This has been an continuously active area of hardware design since the 1960s (consider Cray's work on the 6600 and his later work at his own company). The whole HPC world has to obsess on this issue.

ColanR6y ago

Fair enough. I was thinking compared to cpu clock speed and ram capacity, which seemed to have been an area of greater focus compared to the bandwidth between them.

myself2486y ago

I swear I saw something recently where they're putting mediocre little processors right into the RAM packages.

So you send the task to the memory, and it's done right there, where the latency is lowest. And the more RAM you have, the more processors you have working in parallel. When they arrive at an answer, they send it back.

Sort of like content-addressable memory, but even more so.

hinkley6y ago

> Let this sink in. Random access into the cache has comparable performance to sequential access from RAM. The drop off from sub-L1 16 KB to L2-sized 256 KB is 2x or less.

> I think this has profound implications.

I think I agree.

Can anyone here posit a theory why this is true? Is this a consequence of all the stream processing work in recent generations of processor? Or something else?

Is he saying that pointer chasing even when the values are in cache is the culprit?

crest6y ago

The CPU data caches are low latency and high throughput if you hit them. There is nothing more to it. The interesting questions are:

* What is your cache hit rate? * How much of each cache hit is used? * Are you utilizing all available resources e.g. memory channels, cache banks, vector lanes?

wpietri6y ago

I'm sure you already know this, but if I understand hinkley's question correctly, there's one more thing to it. Modern processors may prefetch memory in chunks, greatly speeding up the sequential case: https://software.intel.com/en-us/articles/optimizing-applica...

hinkley6y ago

I took "Random access into the cache" to mean "random access of memory locations that are already in the cache".

That would be a cache hit rate of 100%. Which would imply that pointer chasing has seen none of the improvements that branch prediction has seen over that interval (see also, 'threaded interpreters' are now considered passé).

Is there a different interpretation I was meant to take from that sentence?

staticfloat6y ago

I actually don't think this is that profound; when OP is testing datasets that fit within cache, what's happening is that we are simply not waiting for data to be loaded in from RAM. Let's look at this from a different angle; instead of looking at GB/s, let's think about the CPU as a machine that executes instructions as fast as it can, then look at what can go wrong.

I could write a program in assembly that is simply 1000000 triplets of (load, add, store) instructions, each reading from a sequentially-increasing memory location. We could think of it like a fully-unrolled addition loop. My CPU, operating at 3GHz, supposedly should complete this program in ~1ms (3 million instructions running at 3 billion instructions per second), but (spoiler alert) it doesn't. Why?

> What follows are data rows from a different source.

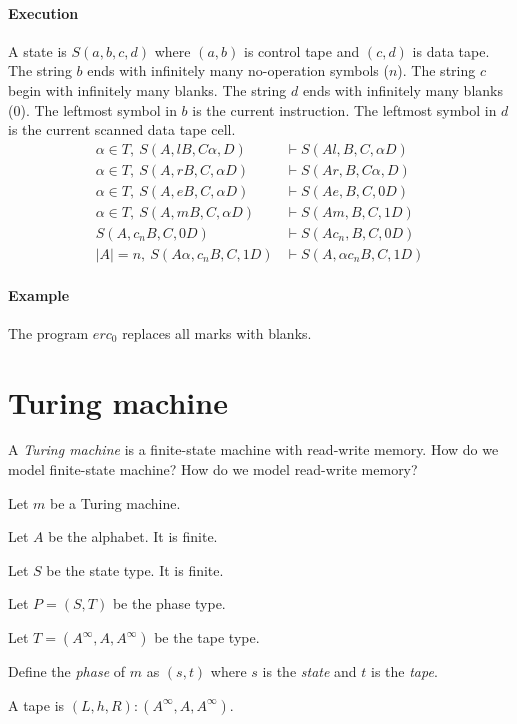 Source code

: \paragraph{Execution}
A state is \(S(a,b,c,d)\) where \((a,b)\) is control tape and \((c,d)\) is data tape.
The string \(b\) ends with infinitely many no-operation symbols (\(n\)).
The string \(c\) begin with infinitely many blanks.
The string \(d\) ends with infinitely many blanks (\(0\)).
The leftmost symbol in \(b\) is the current instruction.
The leftmost symbol in \(d\) is the current scanned data tape cell.
\begin{align*}
    \alpha \in T, ~ S(A,l B,C \alpha,D) &\vdash S(A l,B,C,\alpha D)
    \\
    \alpha \in T, ~ S(A,r B,C,\alpha D) &\vdash S(A r,B,C \alpha,D)
    \\
    \alpha \in T, ~ S(A,e B,C,\alpha D) &\vdash S(A e,B,C,0 D)
    \\
    \alpha \in T, ~ S(A,m B,C,\alpha D) &\vdash S(A m,B,C,1 D)
    \\
    S(A,c_n B,C,0 D) &\vdash S(A c_n,B,C,0 D)
    \\
    |A| = n, ~ S(A \alpha, c_n B, C, 1 D) &\vdash S(A, \alpha c_n B, C, 1 D)
\end{align*}

\paragraph{Example}
The program \(e r c_0\) replaces all marks with blanks.

\section{Turing machine}

A \emph{Turing machine} is a finite-state machine with read-write memory.
How do we model finite-state machine?
How do we model read-write memory?

Let \(m\) be a Turing machine.

Let \(A\) be the alphabet.
It is finite.

Let \(S\) be the state type.
It is finite.

Let \(P = (S,T)\) be the phase type.

Let \(T = (A^\infty,A,A^\infty)\) be the tape type.

Define the \emph{phase} of \(m\) as \((s,t)\)
where \(s\) is the \emph{state} and \(t\) is the \emph{tape}.

A tape is \((L,h,R) : (A^\infty,A,A^\infty)\).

The answer is that the CPU executes instructions as quickly as it can, but it spends an awful lot of time waiting around for various subsystems to finish doing something. Unless you are running highly optimized code, chances are your CPU, even though "utilization" is pegged at 100%, has more circuits sitting around doing nothing than it has circuits doing something. One of the largest contributors to your CPU impatiently tapping its foot is the memory subsystem, because fetches from RAM are so slow, and the `load` instruction (and all dependent instructions such as the `add` and `store` instructions) is completely blocked upon that instruction finishing completely.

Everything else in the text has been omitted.